鈴倉さん卒業に笑顔 重い後遺症、友と乗り越え 大島北高校

2020年03月03日

子ども・教育

卒業式後、クラスメートや保護者らと記念写真を楽しむ鈴倉さん(前列中央)=2日、奄美市笠利町

卒業式後、クラスメートや保護者らと記念写真を楽しむ鈴倉さん(前列中央)=2日、奄美市笠利町

  奄美市笠利町の県立大島北高校(下髙原涼子校長、生徒116人)で2日、脳出血の影響で左片まひと失語症など重い後遺症がある普通科の鈴倉健太さん(18)=笠利町笠利=がクラスメートと共に笑顔で卒業を迎えた。
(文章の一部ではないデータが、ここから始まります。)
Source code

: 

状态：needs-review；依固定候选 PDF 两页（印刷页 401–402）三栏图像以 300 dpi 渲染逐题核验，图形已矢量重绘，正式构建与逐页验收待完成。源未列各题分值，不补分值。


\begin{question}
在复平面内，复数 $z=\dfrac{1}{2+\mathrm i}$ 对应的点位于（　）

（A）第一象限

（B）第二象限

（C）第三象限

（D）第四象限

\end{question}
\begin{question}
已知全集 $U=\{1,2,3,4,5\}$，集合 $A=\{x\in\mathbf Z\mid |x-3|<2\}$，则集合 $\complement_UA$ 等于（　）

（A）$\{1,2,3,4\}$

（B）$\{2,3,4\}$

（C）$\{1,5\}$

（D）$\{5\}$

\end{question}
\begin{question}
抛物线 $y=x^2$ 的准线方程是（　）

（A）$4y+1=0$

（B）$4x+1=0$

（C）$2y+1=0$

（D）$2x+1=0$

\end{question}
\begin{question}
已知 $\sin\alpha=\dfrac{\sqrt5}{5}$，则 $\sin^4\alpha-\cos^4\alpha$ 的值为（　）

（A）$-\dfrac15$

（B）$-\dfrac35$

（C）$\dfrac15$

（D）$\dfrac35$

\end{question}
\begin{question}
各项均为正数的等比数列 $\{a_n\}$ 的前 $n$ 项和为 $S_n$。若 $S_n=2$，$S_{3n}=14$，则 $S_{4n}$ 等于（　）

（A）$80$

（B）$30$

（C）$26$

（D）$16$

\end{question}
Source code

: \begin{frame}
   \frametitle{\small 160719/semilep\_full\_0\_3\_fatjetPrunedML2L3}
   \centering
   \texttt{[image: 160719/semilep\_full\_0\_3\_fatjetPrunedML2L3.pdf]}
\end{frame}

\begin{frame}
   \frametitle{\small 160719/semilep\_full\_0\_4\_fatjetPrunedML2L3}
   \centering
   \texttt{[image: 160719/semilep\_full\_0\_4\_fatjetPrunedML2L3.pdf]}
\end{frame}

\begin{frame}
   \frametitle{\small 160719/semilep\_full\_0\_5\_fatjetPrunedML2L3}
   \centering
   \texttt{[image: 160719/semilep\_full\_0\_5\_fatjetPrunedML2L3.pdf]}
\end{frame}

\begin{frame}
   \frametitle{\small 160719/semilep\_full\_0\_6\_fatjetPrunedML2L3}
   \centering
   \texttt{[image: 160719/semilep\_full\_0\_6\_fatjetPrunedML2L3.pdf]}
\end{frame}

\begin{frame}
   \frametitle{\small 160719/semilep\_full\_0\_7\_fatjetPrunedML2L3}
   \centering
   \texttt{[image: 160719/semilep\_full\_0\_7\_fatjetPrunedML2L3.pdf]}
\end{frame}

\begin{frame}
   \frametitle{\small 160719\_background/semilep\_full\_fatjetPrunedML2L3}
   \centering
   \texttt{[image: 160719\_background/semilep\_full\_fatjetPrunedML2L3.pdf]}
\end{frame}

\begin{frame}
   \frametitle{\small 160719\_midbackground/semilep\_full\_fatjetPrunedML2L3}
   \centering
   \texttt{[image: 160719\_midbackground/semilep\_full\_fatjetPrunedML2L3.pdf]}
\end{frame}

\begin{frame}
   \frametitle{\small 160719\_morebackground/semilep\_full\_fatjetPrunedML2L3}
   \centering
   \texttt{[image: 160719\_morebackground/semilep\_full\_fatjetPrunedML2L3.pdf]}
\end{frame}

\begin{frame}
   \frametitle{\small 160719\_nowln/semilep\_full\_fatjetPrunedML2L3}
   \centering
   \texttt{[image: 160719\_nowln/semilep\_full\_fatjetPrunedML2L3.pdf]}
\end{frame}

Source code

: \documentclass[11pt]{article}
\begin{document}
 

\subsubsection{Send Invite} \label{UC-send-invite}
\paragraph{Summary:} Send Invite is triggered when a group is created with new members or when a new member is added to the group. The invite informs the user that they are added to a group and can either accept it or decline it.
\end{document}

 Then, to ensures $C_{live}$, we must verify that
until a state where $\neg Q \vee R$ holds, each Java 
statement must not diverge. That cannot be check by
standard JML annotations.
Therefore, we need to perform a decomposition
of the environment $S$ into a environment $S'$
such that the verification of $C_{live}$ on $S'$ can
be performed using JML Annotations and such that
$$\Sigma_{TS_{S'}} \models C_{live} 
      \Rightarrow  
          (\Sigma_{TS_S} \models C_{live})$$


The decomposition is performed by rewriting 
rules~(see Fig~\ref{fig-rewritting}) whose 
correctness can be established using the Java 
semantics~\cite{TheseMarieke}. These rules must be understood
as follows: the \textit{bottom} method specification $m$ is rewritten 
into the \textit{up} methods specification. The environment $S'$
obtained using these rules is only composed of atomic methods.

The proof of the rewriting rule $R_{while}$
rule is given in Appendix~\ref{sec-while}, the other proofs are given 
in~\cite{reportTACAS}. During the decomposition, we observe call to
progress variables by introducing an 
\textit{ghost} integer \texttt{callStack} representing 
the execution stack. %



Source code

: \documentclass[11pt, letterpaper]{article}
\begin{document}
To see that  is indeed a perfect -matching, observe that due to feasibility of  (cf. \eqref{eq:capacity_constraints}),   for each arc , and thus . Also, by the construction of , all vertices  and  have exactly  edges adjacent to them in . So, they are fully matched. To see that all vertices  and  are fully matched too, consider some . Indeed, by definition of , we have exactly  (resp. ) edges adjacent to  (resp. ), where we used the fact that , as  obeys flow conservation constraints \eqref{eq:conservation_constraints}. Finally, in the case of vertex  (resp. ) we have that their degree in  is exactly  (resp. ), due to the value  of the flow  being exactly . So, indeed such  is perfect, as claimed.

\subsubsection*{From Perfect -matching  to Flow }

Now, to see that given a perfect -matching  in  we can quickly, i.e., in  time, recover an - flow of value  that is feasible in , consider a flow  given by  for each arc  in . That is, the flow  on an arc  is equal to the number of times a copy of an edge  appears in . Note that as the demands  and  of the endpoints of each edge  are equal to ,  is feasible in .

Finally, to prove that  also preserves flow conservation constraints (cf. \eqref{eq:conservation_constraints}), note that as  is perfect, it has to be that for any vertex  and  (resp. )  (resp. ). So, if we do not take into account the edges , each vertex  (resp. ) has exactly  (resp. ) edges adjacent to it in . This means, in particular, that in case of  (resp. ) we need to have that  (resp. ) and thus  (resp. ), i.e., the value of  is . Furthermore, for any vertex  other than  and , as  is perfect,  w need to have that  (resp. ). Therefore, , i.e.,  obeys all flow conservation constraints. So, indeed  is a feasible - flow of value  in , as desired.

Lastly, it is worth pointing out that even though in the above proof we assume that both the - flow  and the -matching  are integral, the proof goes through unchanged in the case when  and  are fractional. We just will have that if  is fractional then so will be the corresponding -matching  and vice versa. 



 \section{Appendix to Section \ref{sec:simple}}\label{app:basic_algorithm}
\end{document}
式後に筆談で「高校生活を楽しめたのは友人たちのおかげ。卒業後は大学で地域振興について学ぶ。将来は友人や家族、地域の人たちに地域振興という形で恩返ししたい」と語った。

 

 鈴倉さんは中学2年時に脳出血を発症。約1年間のリハビリを経て右手を動かせるまで回復した。小学2年から発症するまで野球に打ち込んでいたという鈴倉さんは「また思い切り野球をしたい」という思いを胸に高校進学を志したという。

 

 同校は鈴倉さんの入学を受けて、スロープ設置など施設のバリアフリー化を進めた。教室の移動も便利にして鈴倉さんの高校生活を支えた。

 

 野球再開は実現できなかったが「クラスみんな仲が良く、なんでも言い合える仲。毎日楽しかった。私はやりたいことをやった。毎日がいい思い出」と胸を張った。

 

 両親の大毅さん(44)とめぐみさん(44)は通学や学校での介助などで、鈴倉さんをサポートした。鹿児島本土の大学での新生活は、めぐみさんが一緒に歩む。大毅さんは「健太は友に恵まれ、地域と学校の支えで3年間を楽しく過ごせた。地域活性化が夢という健太をこれからも応援していきたい」と語った。